Well, because they asked to be...
Australia vs Russia is an unrealistic thing by itself, they would never play cricket against each other, there would be no point.
When Russia do play cricket it would be against fairly similar sides, ICC affiliates that they would have a slight chance of winning against. The matches might not be as skilled, but that would be on both sides.
If the game will preempt what the player considers fun or worthwhile and narrow the possibility of what will happen to ensure that result there is no point in the game.
if I choose to set up as Aus v Russia it's unlikely to be because I'm looking to bowl 130+ overs and chase 400 in the second innings.

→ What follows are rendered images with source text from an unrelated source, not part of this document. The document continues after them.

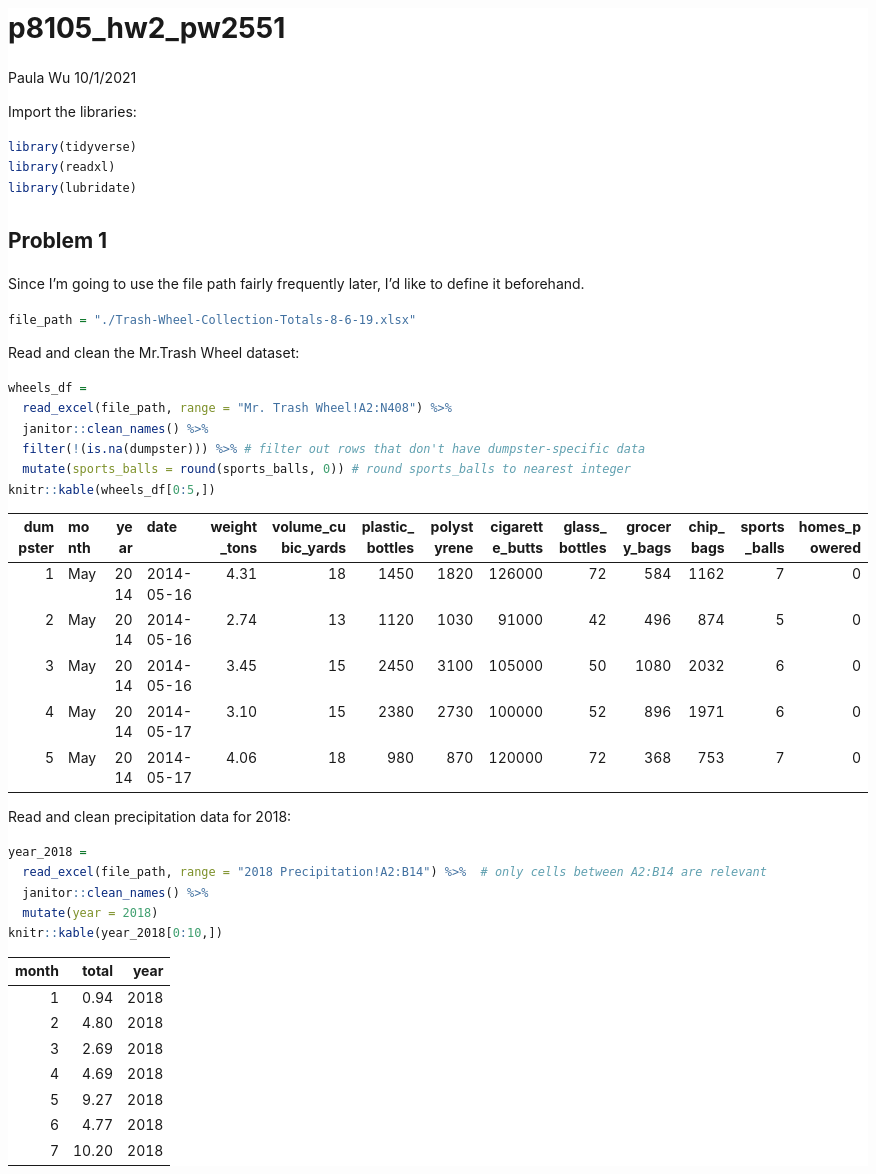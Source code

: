 p8105_hw2_pw2551
================
Paula Wu
10/1/2021

Import the libraries:

``` r
library(tidyverse)
library(readxl)
library(lubridate)
```

## Problem 1

Since I’m going to use the file path fairly frequently later, I’d like
to define it beforehand.

``` r
file_path = "./Trash-Wheel-Collection-Totals-8-6-19.xlsx"
```

Read and clean the Mr.Trash Wheel dataset:

``` r
wheels_df = 
  read_excel(file_path, range = "Mr. Trash Wheel!A2:N408") %>% 
  janitor::clean_names() %>%
  filter(!(is.na(dumpster))) %>% # filter out rows that don't have dumpster-specific data
  mutate(sports_balls = round(sports_balls, 0)) # round sports_balls to nearest integer
knitr::kable(wheels_df[0:5,])
```

| dumpster | month | year | date       | weight_tons | volume_cubic_yards | plastic_bottles | polystyrene | cigarette_butts | glass_bottles | grocery_bags | chip_bags | sports_balls | homes_powered |
|---------:|:------|-----:|:-----------|------------:|-------------------:|----------------:|------------:|----------------:|--------------:|-------------:|----------:|-------------:|--------------:|
|        1 | May   | 2014 | 2014-05-16 |        4.31 |                 18 |            1450 |        1820 |          126000 |            72 |          584 |      1162 |            7 |             0 |
|        2 | May   | 2014 | 2014-05-16 |        2.74 |                 13 |            1120 |        1030 |           91000 |            42 |          496 |       874 |            5 |             0 |
|        3 | May   | 2014 | 2014-05-16 |        3.45 |                 15 |            2450 |        3100 |          105000 |            50 |         1080 |      2032 |            6 |             0 |
|        4 | May   | 2014 | 2014-05-17 |        3.10 |                 15 |            2380 |        2730 |          100000 |            52 |          896 |      1971 |            6 |             0 |
|        5 | May   | 2014 | 2014-05-17 |        4.06 |                 18 |             980 |         870 |          120000 |            72 |          368 |       753 |            7 |             0 |

Read and clean precipitation data for 2018:

``` r
year_2018 = 
  read_excel(file_path, range = "2018 Precipitation!A2:B14") %>%  # only cells between A2:B14 are relevant
  janitor::clean_names() %>% 
  mutate(year = 2018)
knitr::kable(year_2018[0:10,])
```

| month | total | year |
|------:|------:|-----:|
|     1 |  0.94 | 2018 |
|     2 |  4.80 | 2018 |
|     3 |  2.69 | 2018 |
|     4 |  4.69 | 2018 |
|     5 |  9.27 | 2018 |
|     6 |  4.77 | 2018 |
|     7 | 10.20 | 2018 |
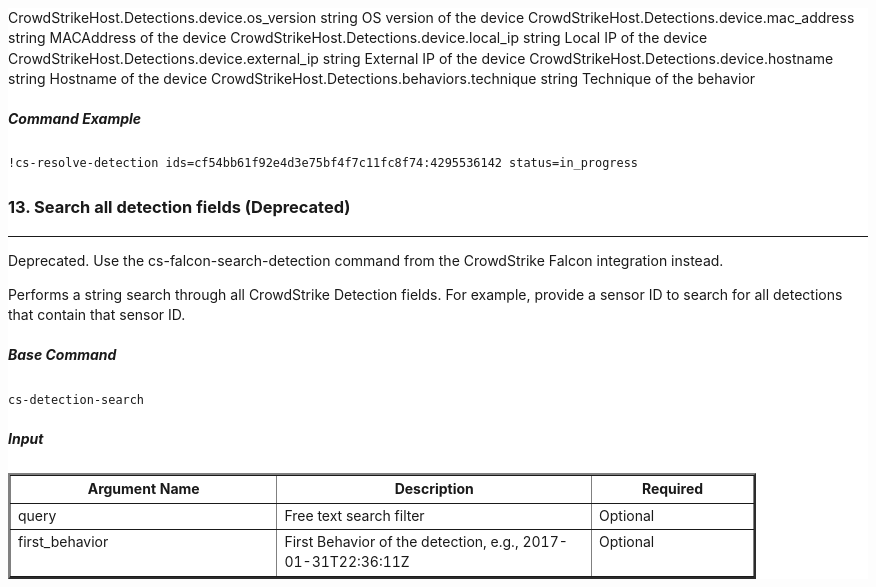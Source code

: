 </tr>
<tr>
<td style="width: 551px;">CrowdStrikeHost.Detections.device.os_version</td>
<td style="width: 62px;">string</td>
<td style="width: 95px;">OS version of the device</td>
</tr>
<tr>
<td style="width: 551px;">CrowdStrikeHost.Detections.device.mac_address</td>
<td style="width: 62px;">string</td>
<td style="width: 95px;">MACAddress of the device</td>
</tr>
<tr>
<td style="width: 551px;">CrowdStrikeHost.Detections.device.local_ip</td>
<td style="width: 62px;">string</td>
<td style="width: 95px;">Local IP of the device</td>
</tr>
<tr>
<td style="width: 551px;">CrowdStrikeHost.Detections.device.external_ip</td>
<td style="width: 62px;">string</td>
<td style="width: 95px;">External IP of the device</td>
</tr>
<tr>
<td style="width: 551px;">CrowdStrikeHost.Detections.device.hostname</td>
<td style="width: 62px;">string</td>
<td style="width: 95px;">Hostname of the device</td>
</tr>
<tr>
<td style="width: 551px;">CrowdStrikeHost.Detections.behaviors.technique</td>
<td style="width: 62px;">string</td>
<td style="width: 95px;">Technique of the behavior</td>
</tr>
</tbody>
</table>
<h5>Command Example</h5>
<p><code>!cs-resolve-detection ids=cf54bb61f92e4d3e75bf4f7c11fc8f74:4295536142 status=in_progress</code></p>
<h3 id="h_85888761731538978740367">13. Search all detection fields (Deprecated)</h3>
<hr>
<p>Deprecated. Use the cs-falcon-search-detection command from the CrowdStrike Falcon integration instead.</p>
<p>Performs a string search through all CrowdStrike Detection fields. For example, provide a sensor ID to search for all detections that contain that sensor ID.</p>
<h5>Base Command</h5>
<pre><code>cs-detection-search</code></pre>
<h5>Input</h5>
<table style="width: 748px;" border="2" cellpadding="6">
<thead>
<tr>
<th style="width: 255px;"><strong>Argument Name</strong></th>
<th style="width: 304px;"><strong>Description</strong></th>
<th style="width: 149px;"><strong>Required</strong></th>
</tr>
</thead>
<tbody>
<tr>
<td style="width: 255px;">query</td>
<td style="width: 304px;">Free text search filter</td>
<td style="width: 149px;">Optional</td>
</tr>
<tr>
<td style="width: 255px;">first_behavior</td>
<td style="width: 304px;">First Behavior of the detection, e.g., 2017-01-31T22:36:11Z</td>
<td style="width: 149px;">Optional</td>
</tr>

There game should be able to model faithfully the matrix of variables between team a's ability, team b's ability, game difficulty and player input - that's the point of the game.
I appreciate its more complicated than
@cricket_online has it because a 1 helmet batsman would/should do better against a 1 or 2 helmet bowler than against a 4 or 5.
In this instance, as the Aus bowler, his base ability and the game difficulty should give you details regarding the control input difficulty/sensitivity for accuracy/pace/movement etc. that should then work in conjunction with the batsman's ability in order to work out the level of accuracy/pace/movement required to beat the batsman, and the batsman's timing windows. This would mean with Aus v Russia you would get dismissals bowling less well than you would bowling v India.
If you're bowling as Russia (or any lower rated bowler/team) it should be difficult to land the ball in the same spot time after time - this is basic, anyone who watched England in the 90s knows bad bowlers spray it about - and the match difficulty/bowler's ability will control exactly how difficult it is. Again it should be plotted against the batsman's ability to determine the batsman's timing windows, or exactly how much accuracy/pace/movement can defeat that batsman: always leaving the possibility for the magic ball that can beat anyone.
It must be demonstrably easier/harder to play with/against certain teams, and a game that can't model that is getting it wrong. A developer/designer who intentionally refuses to model that is in the wrong game.